Systemic Oppression in Sentencing: ONCA to Rule on Anti-Black Racism Reports in R v Morris

On February 11, 2021, the Ontario Court of Appeal (“ONCA”) will hear the Crown’s appeal to Justice Shaun Nakatsuru’s decision in R v Morris, 2018 ONSC 5186 [Morris]. In his decision, Justice Nakatsuru used pre-sentencing reports on anti-Black racism and the social history of the defendant to account for the factor of systemic racism in the sentencing of Kevin Morris for his criminal offence. Ultimately, this case is about whether judges can consider the effects of systemic anti-Black racism in sentencing hearings.                           
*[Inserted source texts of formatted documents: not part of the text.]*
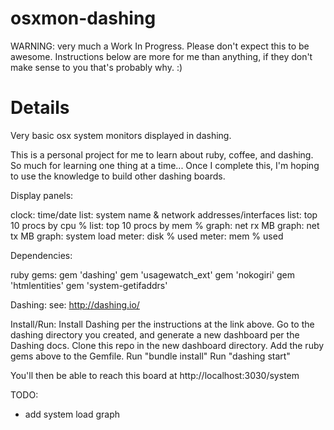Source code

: osxmon-dashing
==============

WARNING: very much a Work In Progress. Please don't expect this to be awesome.
Instructions below are more for me than anything, if they don't make sense to
you that's probably why. :)

Details
==============
Very basic osx system monitors displayed in dashing.

This is a personal project for me to learn about ruby, coffee, and dashing.
So much for learning one thing at a time...
Once I complete this, I'm hoping to use the knowledge to build other dashing
boards.

Display panels:

clock: time/date
list: system name & network addresses/interfaces
list: top 10 procs by cpu %
list: top 10 procs by mem %
graph: net rx MB
graph: net tx MB
graph: system load
meter: disk % used
meter: mem % used

Dependencies:

ruby gems:
gem 'dashing'
gem 'usagewatch_ext'
gem 'nokogiri'
gem 'htmlentities'
gem 'system-getifaddrs'

Dashing:
  see: http://dashing.io/

Install/Run:
  Install Dashing per the instructions at the link above.
  Go to the dashing directory you created, and generate a new dashboard per
    the Dashing docs.
  Clone this repo in the new dashboard directory.
  Add the ruby gems above to the Gemfile.
  Run "bundle install"
  Run "dashing start"

  You'll then be able to reach this board at http://localhost:3030/system


TODO:
  - add system load graph
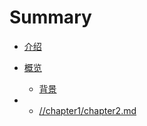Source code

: # Summary

* [介绍](README.md)
* [概览](/chapter1/README.md)
  * [背景](/chapter1/chapter1.md)

* * [//chapter1/chapter2.md](//chapter1/chapter2.md "指导")




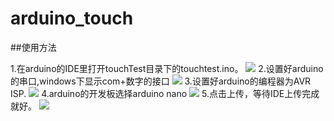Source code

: # arduino_touch

##使用方法

1.在arduino的IDE里打开touchTest目录下的touchtest.ino。
![](https://github.com/woodcol/arduino_touch/raw/master/img/dk.png)
2.设置好arduino的串口,windows下显示com+数字的接口
![](https://github.com/woodcol/arduino_touch/raw/master/img/com.png)
3.设置好arduino的编程器为AVR ISP.
![](https://github.com/woodcol/arduino_touch/raw/master/img/bcq.jpeg)
4.arduino的开发板选择arduino nano
![](https://github.com/woodcol/arduino_touch/raw/master/img/kfb.jpeg)
5.点击上传，等待IDE上传完成就好。
![](https://github.com/woodcol/arduino_touch/raw/master/img/sc.png)
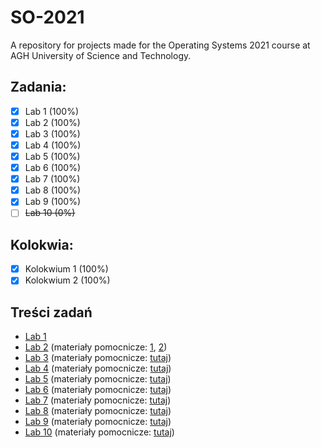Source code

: # SO-2021
A repository for projects made for the Operating Systems 2021 course at AGH University of Science and Technology.

## Zadania:
- [x] Lab 1 (100%)
- [x] Lab 2 (100%)
- [x] Lab 3 (100%)
- [x] Lab 4 (100%)
- [x] Lab 5 (100%)
- [x] Lab 6 (100%)
- [x] Lab 7 (100%)
- [x] Lab 8 (100%)
- [x] Lab 9 (100%)
- [ ] ~~Lab 10 (0%)~~

## Kolokwia:
- [x] Kolokwium 1 (100%)
- [x] Kolokwium 2 (100%)

## Treści zadań
- [Lab 1](./lab1.pdf)
- [Lab 2](./lab2.pdf) (materiały pomocnicze: [1](./lab2_materialy.pdf), [2](./lab2_materialy2.pdf))
- [Lab 3](./lab3.pdf) (materiały pomocnicze: [tutaj](./lab3_materialy.pdf))
- [Lab 4](./lab4.pdf) (materiały pomocnicze: [tutaj](./lab4_materialy.pdf))
- [Lab 5](./lab5.pdf) (materiały pomocnicze: [tutaj](./lab5_materialy.pdf))
- [Lab 6](./lab6.pdf) (materiały pomocnicze: [tutaj](./lab6_materialy.pdf))
- [Lab 7](./lab7.pdf) (materiały pomocnicze: [tutaj](./lab7_materialy.pdf))
- [Lab 8](./lab8.pdf) (materiały pomocnicze: [tutaj](./lab8_materialy.pdf))
- [Lab 9](./lab9.pdf) (materiały pomocnicze: [tutaj](./lab9_materialy.pdf))
- [Lab 10](./lab10.pdf) (materiały pomocnicze: [tutaj](./lab10_materialy.pdf))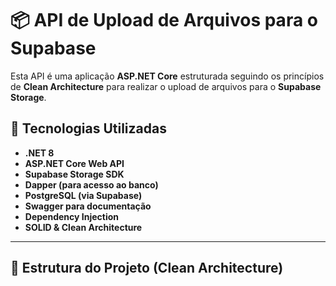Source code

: # 📦 API de Upload de Arquivos para o Supabase

Esta API é uma aplicação **ASP.NET Core** estruturada seguindo os princípios de **Clean Architecture** para realizar o upload de arquivos para o **Supabase Storage**.

## 🚀 Tecnologias Utilizadas
- **.NET 8**
- **ASP.NET Core Web API**
- **Supabase Storage SDK**
- **Dapper (para acesso ao banco)**
- **PostgreSQL (via Supabase)**
- **Swagger para documentação**
- **Dependency Injection**
- **SOLID & Clean Architecture**

---

## 📂 Estrutura do Projeto (Clean Architecture)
Factual and Procedural Background

In 2014, Kevin Morris, a young 22-year-old Black man, was detained, chased, and injured by police officers P.C. Keefer and D.C. Moorcroft in a parking lot. The police officers did so in lieu of investigating a nearby home invasion; however, neither Mr. Morris nor the three other young Black men Mr. Morris was with were involved with the invasion. In the aftermath, a jury found Mr. Morris guilty of charges relating to the possession of an unauthorized gun. At his sentencing hearing, the Crown requested Mr. Morris to be jailed for 4 to 4.5 years. Mr. Morris’s defence lawyers requested a sentence of 1 year. Some previous sentences for gun offences relating to criminal activity have usually been at least 3 years, while other cases for gun offences have been from 1 to 2 years. Upon considering the systemic anti-Black racism that applied generally and personally to Mr. Morris, Justice Nakatsuru sentenced Mr. Morris to 15 months. The sentence was then reduced to 1 year after accounting for the police officers’ infringement on the Charter of Rights and Freedoms.
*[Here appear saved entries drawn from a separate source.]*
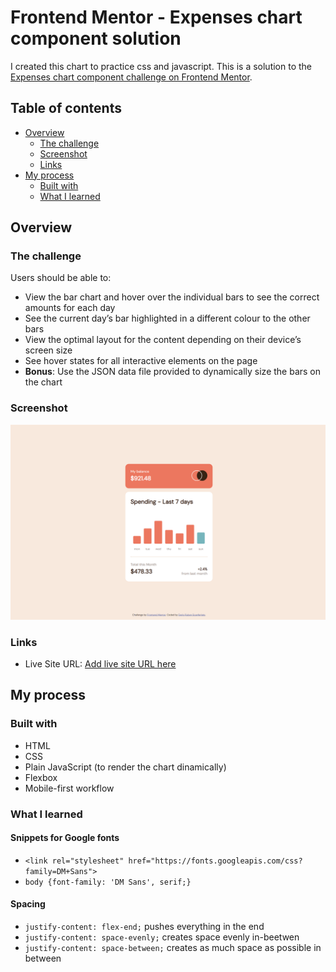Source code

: # Frontend Mentor - Expenses chart component solution

I created this chart to practice css and javascript.
This is a solution to the [Expenses chart component challenge on Frontend Mentor](https://www.frontendmentor.io/challenges/expenses-chart-component-e7yJBUdjwt). 

## Table of contents

- [Overview](#overview)
  - [The challenge](#the-challenge)
  - [Screenshot](#screenshot)
  - [Links](#links)
- [My process](#my-process)
  - [Built with](#built-with)
  - [What I learned](#what-i-learned)


## Overview

### The challenge

Users should be able to:

- View the bar chart and hover over the individual bars to see the correct amounts for each day
- See the current day’s bar highlighted in a different colour to the other bars
- View the optimal layout for the content depending on their device’s screen size
- See hover states for all interactive elements on the page
- **Bonus**: Use the JSON data file provided to dynamically size the bars on the chart

### Screenshot

![](./screenshot.png)


### Links

- Live Site URL: [Add live site URL here](https://your-live-site-url.com)

## My process

### Built with

- HTML
- CSS
- Plain JavaScript (to render the chart dinamically)
- Flexbox
- Mobile-first workflow

### What I learned

#### Snippets for Google fonts
- `<link rel="stylesheet" href="https://fonts.googleapis.com/css?family=DM+Sans">`
- `body {font-family: 'DM Sans', serif;}`

#### Spacing
- `justify-content: flex-end;` pushes everything in the end
- `justify-content: space-evenly;` creates space evenly in-beetwen
- `justify-content: space-between;` creates as much space as possible in between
In their appeal factum to the ONCA, the Crown argues that Justice Nakatsuru’s sentence is lenient, and that systemic factors should not be taken into account because there is no causal link between systemic racism and Mr. Morris’s offence. Mr. Morris’s defence lawyers and the 10 intervenors—including the Black Legal Action Centre and the David Asper Centre for Constitutional Rights—agued otherwise in their factums, advocating for the inclusion of reports that detail systemic factors when sentencing individuals who are targeted by oppressive systems in order to advance substantive equality in sentencing.

Sentencing Principles and Pre-Sentencing Reports on Anti-Black Racism

Justice Nakatsuru’s decision was a departure from the pattern of courts’ harsh sentences for gun offences, but not out of sync with the sentencing principles and discretion afforded to judges by the Criminal Code and case law. 

Gladue Principles

Section 718 to 718.3 of the Criminal Code outlines many sentencing principles—the most relevant to Morris decision include general deterrence, denunciation, proportionality of the offence’s gravity to the offender’s responsibility, mitigating and aggravating factors, and section 718.2(e), the consideration of alternative sanctions other than imprisonment especially for Indigenous peoples. In R v Gladue, [1999] 1 SCR 688 [Gladue], the interpretation of Section 718.2(e) created a sentencing framework that allowed for systemic factors and the background of Indigenous peoples to be taken into account in sentencing—creating Gladue pre-sentencing reports. R v Ipeelee, 2012 SCC 13 [Ipeelee] later clarified Gladue, underscoring that courts must take judicial notice of the history of colonialism in their sentencing of Indigenous peoples. Ipeelee affirmed that:

“[T]he failure to apply the Gladue principles in any case would also result in a sentence that is not fit and is not consistent with the fundamental principle of proportionality” (Ipeelee, page 437).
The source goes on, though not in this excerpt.